> _What is expected_
Word for word, copy out every line of the records, omitting each picture.

[Data excerpts]
>>
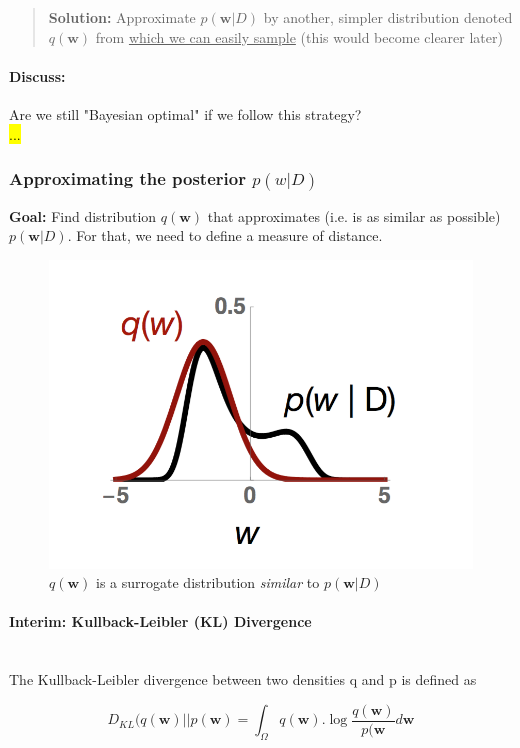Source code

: \documentclass[main]{subfiles}
\begin{document}
\begin{quote}
    \textbf{Solution:} Approximate $p(\bm{w}|D)$ by another, simpler distribution denoted $q(\bm{w})$ from \underline{which we can easily sample} (this would become clearer later)
\end{quote}

\paragraph{Discuss:} Are we still "Bayesian optimal" if we follow this strategy?\\

\hl{...}


\subsubsection{Approximating the posterior $p(w|D)$}
\textbf{Goal:} Find distribution $q(\bm{w})$ that approximates (i.e. is as similar as possible) $p(\bm{w}|D)$. For that, we need to define a measure of distance.\\
\begin{figure}[H]
    	\centering
    	\includegraphics[width=0.6\linewidth]{05_LearningAsBayesianInference/figures/q_posterior.png}
    	\caption{$q(\bm{w})$ is a surrogate distribution \textit{similar} to $p(\bm{w}|D)$}
    	\label{fig:q_posterior}
    \end{figure}
\paragraph{Interim: Kullback-Leibler (KL) Divergence}\\

The Kullback-Leibler divergence between two densities q and p is
defined as

\begin{equation}
    D_{KL}(q(\bm{w})||p(\bm{w}) = \int_\Omega q(\bm{w}) . \log \frac{q(\bm{w})}{p(\bm{w}} d\bm{w}
    \label{eq:KL}
\end{equation}
\end{document}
<<
> _Task response_
Source code

: \documentclass[main]{subfiles}
\begin{document}
\begin{quote}
    \textbf{Solution:} Approximate $p(\bm{w}|D)$ by another, simpler distribution denoted $q(\bm{w})$ from \underline{which we can easily sample} (this would become clearer later)
\end{quote}

\paragraph{Discuss:} Are we still "Bayesian optimal" if we follow this strategy?\\

\hl{...}


\subsubsection{Approximating the posterior $p(w|D)$}
\textbf{Goal:} Find distribution $q(\bm{w})$ that approximates (i.e. is as similar as possible) $p(\bm{w}|D)$. For that, we need to define a measure of distance.\\
\begin{figure}[H]
    	\centering
    	\includegraphics[width=0.6\linewidth]{05_LearningAsBayesianInference/figures/q_posterior.png}
    	\caption{$q(\bm{w})$ is a surrogate distribution \textit{similar} to $p(\bm{w}|D)$}
    	\label{fig:q_posterior}
    \end{figure}
\paragraph{Interim: Kullback-Leibler (KL) Divergence}\\

The Kullback-Leibler divergence between two densities q and p is
defined as

\begin{equation}
    D_{KL}(q(\bm{w})||p(\bm{w}) = \int_\Omega q(\bm{w}) . \log \frac{q(\bm{w})}{p(\bm{w}} d\bm{w}
    \label{eq:KL}
\end{equation}
\end{document}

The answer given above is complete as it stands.